I can think of many such individuals. I’m something of a student of the British Navy at the time of the Napoleonic wars. I’ve read all Patrick O’Brian’s books which are mainly based on the exploits of the famous Captain Thomas Cochrane, Earl of Dundonald. However, why not go for the ultimate and be Admiral Lord Nelson for a day, winning the battle of Trafalgar but changing the ending as is a writer’s prerogative. I would want our hero to survive and experience the adulation he deserves.
Only last week I visited Portsmouth and HMS Victory his flagship at the famous battle. It is difficult to overestimate the importance of his victory. Britannia really did rule the waves for the following century, a necessary condition for the formation of a mighty empire. Nelson was adored by his officers and men for his bravery, charisma and genuine concern for their welfare. This wasn’t entirely altruistic; a British battleship of the time could fire its cannons three times faster than the French or the Spanish. I think that was the deal.
On the negative side he appeared to treat his wife badly and his affair with Emma Hamilton was one of the scandals of the time. They appeared to conduct a ménage a trois for some time before Sir William Hamilton died.
Q) What is the oldest thing in your fridge and how old is it?
This question provoked an anxious search of the fridge and inspection of use by dates. The oldest item was an unopened 2004 jar of tapenade bought in France. It appears to be okay so we’ll put it on the ‘to use urgently list.’ A 2005 container of creamed coconut takes second place. It was probably bought to make some exotic Thai dish. The most mysterious is a 2008 jar of Aloe Vera liquid for internal consumption, ugh!
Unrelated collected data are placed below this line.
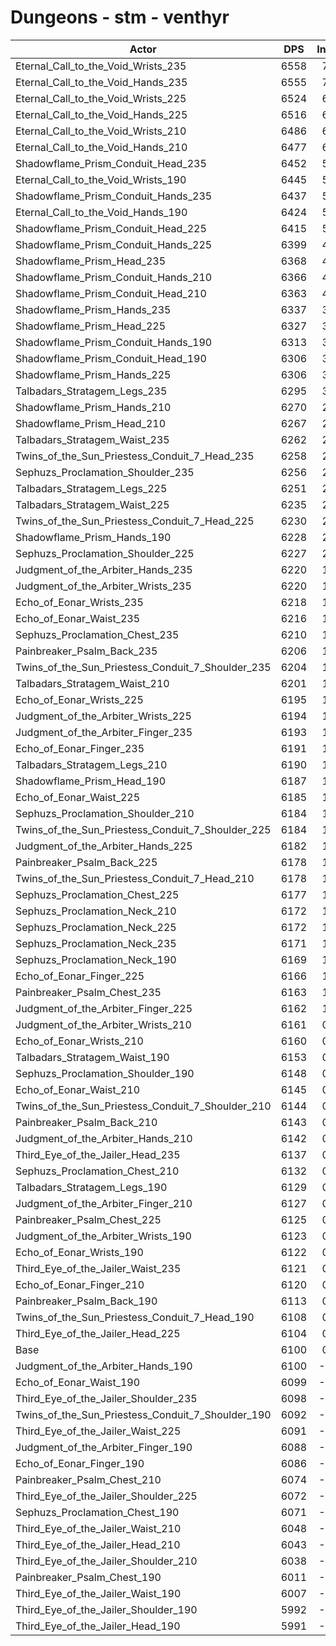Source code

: # Dungeons - stm - venthyr
| Actor | DPS | Increase |
|---|:---:|:---:|
|Eternal_Call_to_the_Void_Wrists_235|6558|7.50%|
|Eternal_Call_to_the_Void_Hands_235|6555|7.45%|
|Eternal_Call_to_the_Void_Wrists_225|6524|6.94%|
|Eternal_Call_to_the_Void_Hands_225|6516|6.81%|
|Eternal_Call_to_the_Void_Wrists_210|6486|6.32%|
|Eternal_Call_to_the_Void_Hands_210|6477|6.17%|
|Shadowflame_Prism_Conduit_Head_235|6452|5.76%|
|Eternal_Call_to_the_Void_Wrists_190|6445|5.65%|
|Shadowflame_Prism_Conduit_Hands_235|6437|5.52%|
|Eternal_Call_to_the_Void_Hands_190|6424|5.30%|
|Shadowflame_Prism_Conduit_Head_225|6415|5.16%|
|Shadowflame_Prism_Conduit_Hands_225|6399|4.89%|
|Shadowflame_Prism_Head_235|6368|4.38%|
|Shadowflame_Prism_Conduit_Hands_210|6366|4.35%|
|Shadowflame_Prism_Conduit_Head_210|6363|4.30%|
|Shadowflame_Prism_Hands_235|6337|3.88%|
|Shadowflame_Prism_Head_225|6327|3.71%|
|Shadowflame_Prism_Conduit_Hands_190|6313|3.48%|
|Shadowflame_Prism_Conduit_Head_190|6306|3.37%|
|Shadowflame_Prism_Hands_225|6306|3.37%|
|Talbadars_Stratagem_Legs_235|6295|3.19%|
|Shadowflame_Prism_Hands_210|6270|2.78%|
|Shadowflame_Prism_Head_210|6267|2.73%|
|Talbadars_Stratagem_Waist_235|6262|2.65%|
|Twins_of_the_Sun_Priestess_Conduit_7_Head_235|6258|2.58%|
|Sephuzs_Proclamation_Shoulder_235|6256|2.55%|
|Talbadars_Stratagem_Legs_225|6251|2.47%|
|Talbadars_Stratagem_Waist_225|6235|2.20%|
|Twins_of_the_Sun_Priestess_Conduit_7_Head_225|6230|2.12%|
|Shadowflame_Prism_Hands_190|6228|2.09%|
|Sephuzs_Proclamation_Shoulder_225|6227|2.07%|
|Judgment_of_the_Arbiter_Hands_235|6220|1.96%|
|Judgment_of_the_Arbiter_Wrists_235|6220|1.96%|
|Echo_of_Eonar_Wrists_235|6218|1.93%|
|Echo_of_Eonar_Waist_235|6216|1.89%|
|Sephuzs_Proclamation_Chest_235|6210|1.79%|
|Painbreaker_Psalm_Back_235|6206|1.73%|
|Twins_of_the_Sun_Priestess_Conduit_7_Shoulder_235|6204|1.70%|
|Talbadars_Stratagem_Waist_210|6201|1.65%|
|Echo_of_Eonar_Wrists_225|6195|1.55%|
|Judgment_of_the_Arbiter_Wrists_225|6194|1.53%|
|Judgment_of_the_Arbiter_Finger_235|6193|1.52%|
|Echo_of_Eonar_Finger_235|6191|1.48%|
|Talbadars_Stratagem_Legs_210|6190|1.47%|
|Shadowflame_Prism_Head_190|6187|1.42%|
|Echo_of_Eonar_Waist_225|6185|1.39%|
|Sephuzs_Proclamation_Shoulder_210|6184|1.37%|
|Twins_of_the_Sun_Priestess_Conduit_7_Shoulder_225|6184|1.37%|
|Judgment_of_the_Arbiter_Hands_225|6182|1.34%|
|Painbreaker_Psalm_Back_225|6178|1.27%|
|Twins_of_the_Sun_Priestess_Conduit_7_Head_210|6178|1.27%|
|Sephuzs_Proclamation_Chest_225|6177|1.25%|
|Sephuzs_Proclamation_Neck_210|6172|1.17%|
|Sephuzs_Proclamation_Neck_225|6172|1.17%|
|Sephuzs_Proclamation_Neck_235|6171|1.16%|
|Sephuzs_Proclamation_Neck_190|6169|1.12%|
|Echo_of_Eonar_Finger_225|6166|1.07%|
|Painbreaker_Psalm_Chest_235|6163|1.02%|
|Judgment_of_the_Arbiter_Finger_225|6162|1.01%|
|Judgment_of_the_Arbiter_Wrists_210|6161|0.99%|
|Echo_of_Eonar_Wrists_210|6160|0.98%|
|Talbadars_Stratagem_Waist_190|6153|0.86%|
|Sephuzs_Proclamation_Shoulder_190|6148|0.78%|
|Echo_of_Eonar_Waist_210|6145|0.73%|
|Twins_of_the_Sun_Priestess_Conduit_7_Shoulder_210|6144|0.71%|
|Painbreaker_Psalm_Back_210|6143|0.70%|
|Judgment_of_the_Arbiter_Hands_210|6142|0.68%|
|Third_Eye_of_the_Jailer_Head_235|6137|0.60%|
|Sephuzs_Proclamation_Chest_210|6132|0.52%|
|Talbadars_Stratagem_Legs_190|6129|0.47%|
|Judgment_of_the_Arbiter_Finger_210|6127|0.43%|
|Painbreaker_Psalm_Chest_225|6125|0.40%|
|Judgment_of_the_Arbiter_Wrists_190|6123|0.37%|
|Echo_of_Eonar_Wrists_190|6122|0.35%|
|Third_Eye_of_the_Jailer_Waist_235|6121|0.34%|
|Echo_of_Eonar_Finger_210|6120|0.32%|
|Painbreaker_Psalm_Back_190|6113|0.20%|
|Twins_of_the_Sun_Priestess_Conduit_7_Head_190|6108|0.12%|
|Third_Eye_of_the_Jailer_Head_225|6104|0.06%|
|Base|6100|0.00%|
|Judgment_of_the_Arbiter_Hands_190|6100|-0.01%|
|Echo_of_Eonar_Waist_190|6099|-0.02%|
|Third_Eye_of_the_Jailer_Shoulder_235|6098|-0.04%|
|Twins_of_the_Sun_Priestess_Conduit_7_Shoulder_190|6092|-0.14%|
|Third_Eye_of_the_Jailer_Waist_225|6091|-0.16%|
|Judgment_of_the_Arbiter_Finger_190|6088|-0.20%|
|Echo_of_Eonar_Finger_190|6086|-0.24%|
|Painbreaker_Psalm_Chest_210|6074|-0.43%|
|Third_Eye_of_the_Jailer_Shoulder_225|6072|-0.47%|
|Sephuzs_Proclamation_Chest_190|6071|-0.48%|
|Third_Eye_of_the_Jailer_Waist_210|6048|-0.86%|
|Third_Eye_of_the_Jailer_Head_210|6043|-0.94%|
|Third_Eye_of_the_Jailer_Shoulder_210|6038|-1.02%|
|Painbreaker_Psalm_Chest_190|6011|-1.47%|
|Third_Eye_of_the_Jailer_Waist_190|6007|-1.53%|
|Third_Eye_of_the_Jailer_Shoulder_190|5992|-1.78%|
|Third_Eye_of_the_Jailer_Head_190|5991|-1.79%|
Who bought that? My medical Spanish isn’t up to reading the list of diseases to be combatted. I know that it was bought in Lanzarote where the plant is grown.
In case it’s a trick question, the oldest thing in the fridge will of course be the air!
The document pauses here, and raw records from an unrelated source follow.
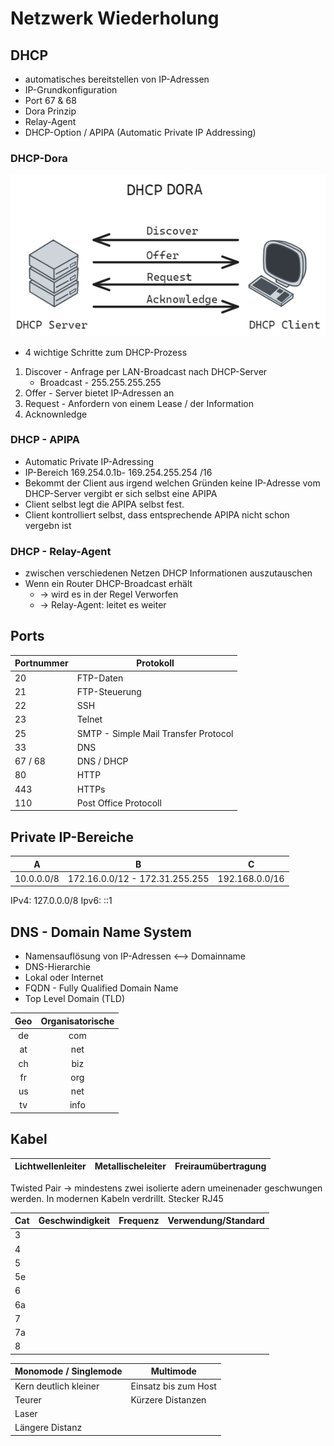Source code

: # Netzwerk Wiederholung

## DHCP
+ automatisches bereitstellen von IP-Adressen
+ IP-Grundkonfiguration
+ Port 67 & 68
+ Dora Prinzip  
+ Relay-Agent
+ DHCP-Option / APIPA (Automatic Private IP Addressing)

### DHCP-Dora
![Alt text](./img/DHCP-Dora.png)
+ 4 wichtige Schritte zum DHCP-Prozess
1. Discover - Anfrage per LAN-Broadcast nach DHCP-Server
    + Broadcast - 255.255.255.255
2. Offer - Server bietet IP-Adressen an
3. Request - Anfordern von einem Lease / der Information
4. Acknownledge

### DHCP - APIPA
+ Automatic Private IP-Adressing
+ IP-Bereich 169.254.0.1b- 169.254.255.254 /16
+ Bekommt der Client aus irgend welchen Gründen keine IP-Adresse vom DHCP-Server vergibt er sich selbst eine APIPA
+ Client selbst legt die APIPA selbst fest.
+ Client kontrolliert selbst, dass entsprechende APIPA nicht schon vergebn ist

### DHCP - Relay-Agent
+ zwischen verschiedenen Netzen DHCP Informationen auszutauschen
+ Wenn ein Router DHCP-Broadcast erhält 
    + -> wird es in der Regel  Verworfen
    + -> Relay-Agent: leitet es weiter
## Ports
|Portnummer| Protokoll|
|---|---|
|20|FTP-Daten|
|21|FTP-Steuerung|
|22|SSH|
|23|Telnet|
|25|SMTP - Simple Mail Transfer Protocol|
|33|DNS|
|67 / 68|DNS / DHCP|
|80|HTTP|
|443|HTTPs|
|110|Post Office Protocoll|

## Private IP-Bereiche
|A|B|C|
|---|---|---|
|10.0.0.0/8|172.16.0.0/12 - 172.31.255.255|192.168.0.0/16|

IPv4: 127.0.0.0/8
Ipv6: ::1

## DNS - Domain Name System
+ Namensauflösung von IP-Adressen <--> Domainname
+ DNS-Hierarchie
+ Lokal oder Internet
+ FQDN - Fully Qualified Domain Name
+ Top Level Domain (TLD)  

|Geo|Organisatorische|
|:---:|:---:|
|de|com|
|at|net|
|ch|biz|
|fr|org|
|us|net|
|tv|info|

## Kabel
|Lichtwellenleiter|Metallischeleiter|Freiraumübertragung|
|---|---|---|

Twisted Pair -> mindestens zwei isolierte adern umeinenader geschwungen werden. In modernen Kabeln verdrillt. Stecker RJ45

|Cat|Geschwindigkeit|Frequenz|Verwendung/Standard|
|---|---|---|---|
|3||||
|4||||
|5||||
|5e||||
|6||||
|6a||||
|7|||
|7a|||
|8|||

|Monomode / Singlemode| Multimode|
|---|---|
|Kern deutlich kleiner|Einsatz bis zum Host|
|Teurer|Kürzere Distanzen|
|Laser||
|Längere Distanz||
Q) What can readers expect from you in the future?
My third book, A Pilgrimage Too Far is already written and proofed. It’s set in France where an English couple make a startling discovery that changes their lives, bringing them into confrontation with the Roman Catholic Church. It’s based on something I stumbled on five years ago, so has a tentative basis in history and it’s highly topical. It’s a very unusual story and I’m mulling over the best way of publishing it.
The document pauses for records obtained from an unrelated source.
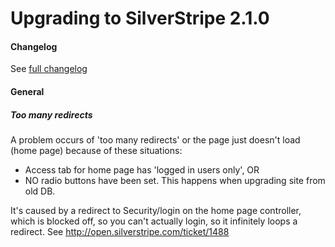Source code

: # Upgrading to SilverStripe 2.1.0

#### Changelog

See [full changelog](http://open.silverstripe.com/wiki/ChangeLog/2.1.0)

#### General

##### Too many redirects

A problem occurs of 'too many redirects' or the page just doesn't load (home page) because of these situations:

   * Access tab for home page has 'logged in users only', OR
   * NO radio buttons have been set. This happens when upgrading site from old DB.

It's caused by a redirect to Security/login on the home page controller, which is blocked off, so you can't actually login, so it infinitely loops a redirect. See http://open.silverstripe.com/ticket/1488
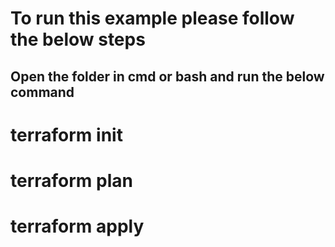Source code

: # To run this example please follow the below steps

## Open the folder in cmd or bash and run the below command 
   # terraform init
   # terraform plan
   # terraform apply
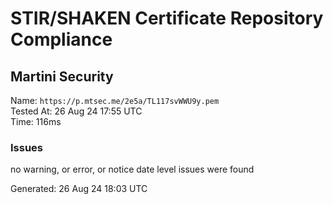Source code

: # STIR/SHAKEN Certificate Repository Compliance

## Martini Security

Name: `https://p.mtsec.me/2e5a/TL117svWWU9y.pem`\
Tested At: 26 Aug 24 17:55 UTC\
Time: 116ms

### Issues

no warning, or error, or notice date level issues were found

Generated: 26 Aug 24 18:03 UTC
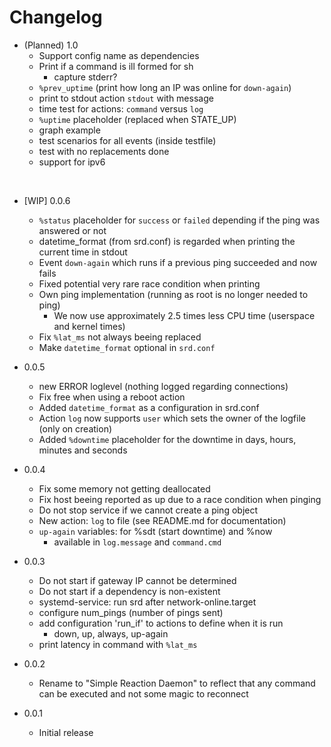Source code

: 
# Changelog


* (Planned) 1.0
    * Support config name as dependencies
    * Print if a command is ill formed for sh
        * capture stderr?
    * `%prev_uptime` (print how long an IP was online for `down-again`)
    * print to stdout action `stdout` with message
    * time test for actions: `command` versus `log`
    * `%uptime` placeholder (replaced when STATE_UP)
    * graph example
    * test scenarios for all events (inside testfile)
    * test with no replacements done
    * support for ipv6

<br />

* [WIP] 0.0.6
    * `%status` placeholder for `success` or `failed` depending if the ping was answered or not
    * datetime_format (from srd.conf) is regarded when printing the current time in stdout
    * Event `down-again` which runs if a previous ping succeeded and now fails
    * Fixed potential very rare race condition when printing
    * Own ping implementation (running as root is no longer needed to ping)
        * We now use approximately 2.5 times less CPU time (userspace and kernel times)
    * Fix `%lat_ms` not always beeing replaced
    * Make `datetime_format` optional in `srd.conf`

* 0.0.5
    * new ERROR loglevel (nothing logged regarding connections)
    * Fix free when using a reboot action
    * Added `datetime_format` as a configuration in srd.conf
    * Action `log` now supports `user` which sets the owner of the logfile (only on creation)
    * Added `%downtime` placeholder for the downtime in days, hours, minutes and seconds

* 0.0.4
    * Fix some memory not getting deallocated
    * Fix host beeing reported as up due to a race condition when pinging
    * Do not stop service if we cannot create a ping object
    * New action: `log` to file (see README.md for documentation)
    * `up-again` variables: for %sdt (start downtime) and %now
        * available in `log.message` and `command.cmd`

* 0.0.3
    * Do not start if gateway IP cannot be determined
    * Do not start if a dependency is non-existent
    * systemd-service: run srd after network-online.target
    * configure num_pings (number of pings sent)
    * add configuration 'run_if' to actions to define when it is run
        * down, up, always, up-again
    * print latency in command with `%lat_ms`

* 0.0.2
    * Rename to "Simple Reaction Daemon" to reflect that any command can be executed and not some magic to reconnect

* 0.0.1
    * Initial release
After that I’d love to write a novel that has DNA at its heart. I’ve had both my Y-Chromosome and mitochondrial DNA analysed, producing a lot of fascinating information. I share a Y-Chromosome of British origin with various groups in the world. One such group lies along the coast of Brazil, testament to the presence of British soldiers and sailors in that region when they helped Brazil to win its freedom after the Napoleonic war. At another level, I can say that I’m not a Viking, despite my northern origins. I’m descended from the original hunter gatherers who populated the region after the Ice Age.
Sequels are also a possibility, especially for The Glorious Twelfth, which is nicely set up to continue the story in a further volume.
I’ve also been spasmodically writing poetry and would like to dedicate a chunk of time to getting my feet firmly under that table. I also need to write up a mountain of family history research that I’ve done. So much to do!